Canadian inflation slowed to 7 per cent in August, Statistics Canada said on Tuesday, even as food prices increased at the fastest rate in 41 years.
August's Consumer Price Index (CPI) marks the second consecutive deceleration and was less than the 7.6 per cent year-over-year jump recorded in July. The slowdown was largely driven by lower gasoline prices, which increased 22.1 per cent annually compared to a 35.6 per cent yearly increase in July. On a monthly basis, gas prices fell 9.6 per cent, marking the largest monthly decline since April 2020.
With gasoline stripped out, prices in August increased 6.3 per cent annually, the first month since last June that inflation has slowed. On a monthly unadjusted basis, CPI fell 0.3 per cent, the largest monthly decline since the early months of the COVID-19 pandemic.

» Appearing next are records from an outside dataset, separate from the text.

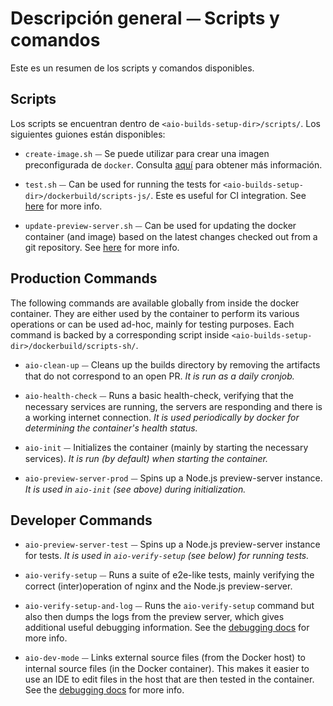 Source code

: # Descripción general ⏤ Scripts y comandos


Este es un resumen de los scripts y comandos disponibles.


## Scripts
Los scripts se encuentran dentro de `<aio-builds-setup-dir>/scripts/`. Los siguientes guiones están
disponibles:

- `create-image.sh` ⏤
  Se puede utilizar para crear una imagen preconfigurada de `docker`.
  Consulta [aquí](vm-setup--create-docker-image.md) para obtener más información.

- `test.sh` ⏤
  Can be used for running the tests for `<aio-builds-setup-dir>/dockerbuild/scripts-js/`. Este es
  useful for CI integration. See [here](misc--integrate-with-ci.md) for more info.

- `update-preview-server.sh` ⏤
  Can be used for updating the docker container (and image) based on the latest changes checked out
  from a git repository. See [here](vm-setup--update-docker-container.md) for more info.


## Production Commands
The following commands are available globally from inside the docker container. They are either used
by the container to perform its various operations or can be used ad-hoc, mainly for testing
purposes. Each command is backed by a corresponding script inside
`<aio-builds-setup-dir>/dockerbuild/scripts-sh/`.

- `aio-clean-up` ⏤
  Cleans up the builds directory by removing the artifacts that do not correspond to an open PR.
  _It is run as a daily cronjob._

- `aio-health-check` ⏤
  Runs a basic health-check, verifying that the necessary services are running, the servers are
  responding and there is a working internet connection.
  _It is used periodically by docker for determining the container's health status._

- `aio-init` ⏤
  Initializes the container (mainly by starting the necessary services).
  _It is run (by default) when starting the container._

- `aio-preview-server-prod` ⏤
  Spins up a Node.js preview-server instance.
  _It is used in `aio-init` (see above) during initialization._


## Developer Commands

- `aio-preview-server-test` ⏤
  Spins up a Node.js preview-server instance for tests.
  _It is used in `aio-verify-setup` (see below) for running tests._

- `aio-verify-setup` ⏤
  Runs a suite of e2e-like tests, mainly verifying the correct (inter)operation of nginx and the
  Node.js preview-server.

- `aio-verify-setup-and-log` ⏤
  Runs the `aio-verify-setup` command but also then dumps the logs from the preview server, which
  gives additional useful debugging information. See the [debugging docs](misc--debug-docker-container.md)
  for more info.

- `aio-dev-mode` ⏤
  Links external source files (from the Docker host) to internal source files (in the Docker
  container). This makes it easier to use an IDE to edit files in the host that are then
  tested in the container. See the [debugging docs](misc--debug-docker-container.md) for more info. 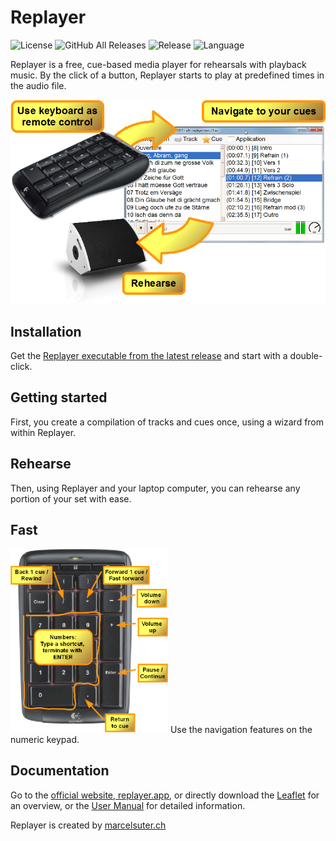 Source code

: # Replayer
![License](https://img.shields.io/github/license/suterma/Replayer.svg)
![GitHub All Releases](https://img.shields.io/github/downloads/suterma/Replayer/total.svg)
![Release](https://img.shields.io/github/release/suterma/Replayer.svg)
![Language](https://img.shields.io/github/languages/top/suterma/Replayer.svg)

Replayer is a free, cue-based media player for rehearsals with playback music. By the click of a button, Replayer starts to play at predefined times in the audio file.

![Visual Functioning Overview](/DOC/Visual%20Funtioning%20Overview.png)

## Installation
Get the [Replayer executable from the latest release](https://github.com/suterma/Replayer/releases/latest) and start with a double-click.

## Getting started
First, you create a compilation of tracks and cues once, using a wizard from within Replayer. 

## Rehearse
Then, using Replayer and your laptop computer, you can rehearse any portion of your set with ease.

## Fast
<img src="/DOC/Keyboard%20Navigation.png" width="50%">
Use the navigation features on the numeric keypad. 

## Documentation
Go to the [official website, replayer.app](https://replayer.app/), or directly download the [Leaflet](/DOC/Leaflet.pdf) for an overview, or the [User Manual](/DOC/User-Manual.pdf) for detailed information.

Replayer is created by [marcelsuter.ch](https://marcelsuter.ch)
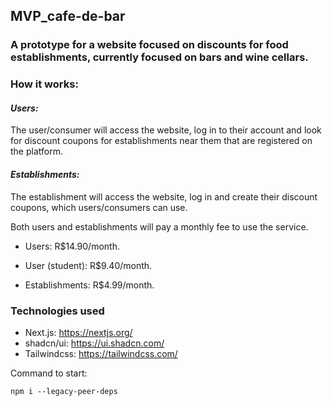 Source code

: ## MVP_cafe-de-bar

### A prototype for a website focused on discounts for food establishments, currently focused on bars and wine cellars.

### **How it works:**

#### *Users:*

The user/consumer will access the website, log in to their account and look for discount coupons for establishments near them that are registered on the platform.

#### *Establishments:*

The establishment will access the website, log in and create their discount coupons, which users/consumers can use.

Both users and establishments will pay a monthly fee to use the service.

- Users: R$14.90/month.

- User (student): R$9.40/month.

- Establishments: R$4.99/month.

### Technologies used

- Next.js: https://nextjs.org/
- shadcn/ui: https://ui.shadcn.com/
- Tailwindcss: https://tailwindcss.com/

Command to start:

`npm i --legacy-peer-deps`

Statistics Canada says transportation and shelter prices also contributed to the deceleration in consumer prices, but were moderated by higher grocery prices. Food purchased from stores increased 10.8 per cent last month, the fastest increase since Aug. 1981.
"The supply of food continued to be impacted by multiple factors, including extreme weather, higher input costs, Russia's invasion of Ukraine, and supply chain disruptions," the agency said in its release on Tuesday.
The increase in food prices was broad-based. On an annual basis, bakery products were up 15.4 per cent, fresh fruit up 13.2 per cent, sugar and confectionery up 11.3 per cent, fish, seafood and other marine products up 8.7 per cent, dairy products up 7 per cent, and meat was up 6.5 per cent.
While inflation has slowed, it is still well above the Bank of Canada's target of 2 per cent and economists say that further interest rate hikes will continue. After issuing a 75 basis point hike on Sept. 7, the central bank's key interest rate sits at 3.25 per cent, the highest level since April 2008.
"Canadian inflation took a single step in the right direction in August, but it still has a long way to go," TD Economics senior economist Leslie Preston wrote in a note on Tuesday.
"There is a long journey ahead, and we expect the Bank of Canada to continue hiking its policy rate at the end of October, and take the policy rate to 4 per cent by the end of the year."
In its most recent policy decision, the Bank of Canada warned that its benchmark rate will need to rise further "given the outlook for inflation." The central bank also noted that core measures of inflation, excluding gasoline, continued to increase, and that surveys suggest short-term inflation expectations remain high.
"The path to tamer inflation is going to be long and winding, and this is a step in that direction," BMO Capital Markets managing director Benjamin Reitzes wrote in a research note.
"While there's still plenty of data to go before the next Bank of Canada policy decision, today's number will, for now, limit how much further tightening the market prices."
The Bank of Canada has been aggressively raising interest rates since March, hiking its benchmark rate by 300 basis points as it attempts to rein in soaring inflation.